Trade Aid is a social enterprise of which all Kiwis should be truly proud, and one that they should support whenever possible. For the best part of 50 years, the fair trade organisation has been promoting artisans of developing countries around the world by selling their wares in stores nationwide. Such has been the success of their education and development programmes that many of the craftspeople no longer need Trade Aid’s help, having made enough income to go it alone and establish their own sustainable businesses entirely on their own terms.
Debbie Thorpe is certainly proud to manage Trade Aid’s Boundary-based store.
“Our customers are just fantastic,” she says. “The people here are generally pretty in touch with what’s going on in the world, they care deeply and are so interested in what we are doing.”
Do you tend to strike up a lot of conversations?
“I enjoy discussing fair trade with customers as many of them have experienced the inequity of conventional trade on their travels.”
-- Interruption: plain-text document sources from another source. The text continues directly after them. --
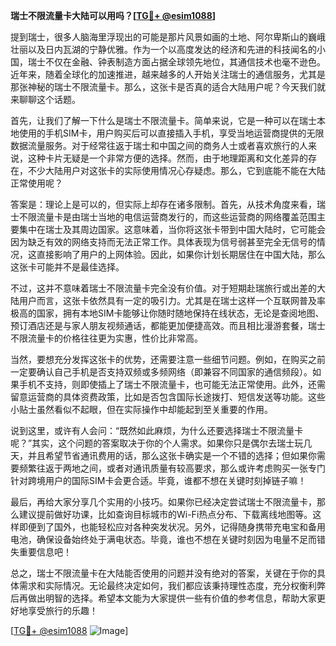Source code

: **瑞士不限流量卡大陆可以用吗？[[TG💪+ @esim1088](https://t.me/s/esim1088)]**

提到瑞士，很多人脑海里浮现出的可能是那片风景如画的土地、阿尔卑斯山的巍峨壮丽以及日内瓦湖的宁静优雅。作为一个以高度发达的经济和先进的科技闻名的小国，瑞士不仅在金融、钟表制造方面占据全球领先地位，其通信技术也毫不逊色。近年来，随着全球化的加速推进，越来越多的人开始关注瑞士的通信服务，尤其是那张神秘的瑞士不限流量卡。那么，这张卡是否真的适合大陆用户呢？今天我们就来聊聊这个话题。

首先，让我们了解一下什么是瑞士不限流量卡。简单来说，它是一种可以在瑞士本地使用的手机SIM卡，用户购买后可以直接插入手机，享受当地运营商提供的无限数据流量服务。对于经常往返于瑞士和中国之间的商务人士或者喜欢旅行的人来说，这种卡片无疑是一个非常方便的选择。然而，由于地理距离和文化差异的存在，不少大陆用户对这张卡的实际使用情况心存疑虑。那么，它到底能不能在大陆正常使用呢？

答案是：理论上是可以的，但实际上却存在诸多限制。首先，从技术角度来看，瑞士不限流量卡是由瑞士当地的电信运营商发行的，而这些运营商的网络覆盖范围主要集中在瑞士及其周边国家。这意味着，当你将这张卡带到中国大陆时，它可能会因为缺乏有效的网络支持而无法正常工作。具体表现为信号弱甚至完全无信号的情况，这直接影响了用户的上网体验。因此，如果你计划长期居住在中国大陆，那么这张卡可能并不是最佳选择。

不过，这并不意味着瑞士不限流量卡完全没有价值。对于短期赴瑞旅行或出差的大陆用户而言，这张卡依然具有一定的吸引力。尤其是在瑞士这样一个互联网普及率极高的国家，拥有本地SIM卡能够让你随时随地保持在线状态，无论是查阅地图、预订酒店还是与家人朋友视频通话，都能更加便捷高效。而且相比漫游套餐，瑞士不限流量卡的价格往往更为实惠，性价比非常高。

当然，要想充分发挥这张卡的优势，还需要注意一些细节问题。例如，在购买之前一定要确认自己手机是否支持双频或多频网络（即兼容不同国家的通信频段）。如果手机不支持，则即使插上了瑞士不限流量卡，也可能无法正常使用。此外，还需留意运营商的具体资费政策，比如是否包含国际长途拨打、短信发送等功能。这些小贴士虽然看似不起眼，但在实际操作中却能起到至关重要的作用。

说到这里，或许有人会问：“既然如此麻烦，为什么还要选择瑞士不限流量卡呢？”其实，这个问题的答案取决于你的个人需求。如果你只是偶尔去瑞士玩几天，并且希望节省通讯费用的话，那么这张卡确实是一个不错的选择；但如果你需要频繁往返于两地之间，或者对通讯质量有较高要求，那么或许考虑购买一张专门针对跨境用户的国际SIM卡会更合适。毕竟，谁都不想在关键时刻掉链子嘛！

最后，再给大家分享几个实用的小技巧。如果你已经决定尝试瑞士不限流量卡，那么建议提前做好功课，比如查询目标城市的Wi-Fi热点分布、下载离线地图等。这样即便到了国外，也能轻松应对各种突发状况。另外，记得随身携带充电宝和备用电池，确保设备始终处于满电状态。毕竟，谁也不想在关键时刻因为电量不足而错失重要信息吧！

总之，瑞士不限流量卡在大陆能否使用的问题并没有绝对的答案，关键在于你的具体需求和实际情况。无论最终决定如何，我们都应该秉持理性态度，充分权衡利弊后再做出明智的选择。希望本文能为大家提供一些有价值的参考信息，帮助大家更好地享受旅行的乐趣！

[[TG💪+ @esim1088](https://t.me/s/esim1088) ![Image](https://i.postimg.cc/4NQfJmqS/Snipaste-2025-05-13-00-14-12.png)]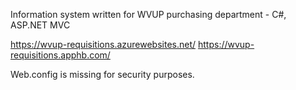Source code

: Information system written for WVUP purchasing department - C#, ASP.NET MVC

https://wvup-requisitions.azurewebsites.net/ https://wvup-requisitions.apphb.com/

Web.config is missing for security purposes.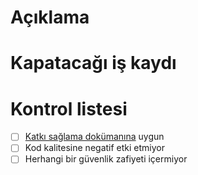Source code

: Açıklama
========

<!--
PR'ın detaylı açıklaması.
-->

Kapatacağı iş kaydı
===================

<!--
PR'dan etkilenen iş kayıtları.

Anahtar kelimeler:

Closes #ID
Fixes #ID
-->

Kontrol listesi
===============

- [ ] [Katkı sağlama dokümanına](https://github.com/omu/xokul/CONTRIBUTING.md)
  uygun
- [ ] Kod kalitesine negatif etki etmiyor
- [ ] Herhangi bir güvenlik zafiyeti içermiyor
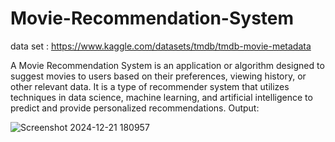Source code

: # Movie-Recommendation-System
data set : https://www.kaggle.com/datasets/tmdb/tmdb-movie-metadata

A Movie Recommendation System is an application or algorithm designed to suggest movies to users based on their preferences, viewing history, or other relevant data. It is a type of recommender system that utilizes techniques in data science, machine learning, and artificial intelligence to predict and provide personalized recommendations.
Output:

![Screenshot 2024-12-21 180957](https://github.com/user-attachments/assets/07e1dfa9-81dc-4f9f-b179-e8530e5d3860)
It’s a sentiment certainly in keeping with Trade Aid’s philanthropic philosophies, and Debbie is heartened to have witnessed the general trend of the public to make more ethical consumer choices in the 11 years she’s been at the store.
“People are certainly wanting to make positive changes to the way they shop,” says Debbie. “It’s also important to remember the importance of community. The community around here is just incredible. They have supported us for many, many years, and that’s ultimately why we are still here. I’m really grateful to them, and I know that our producers are too.”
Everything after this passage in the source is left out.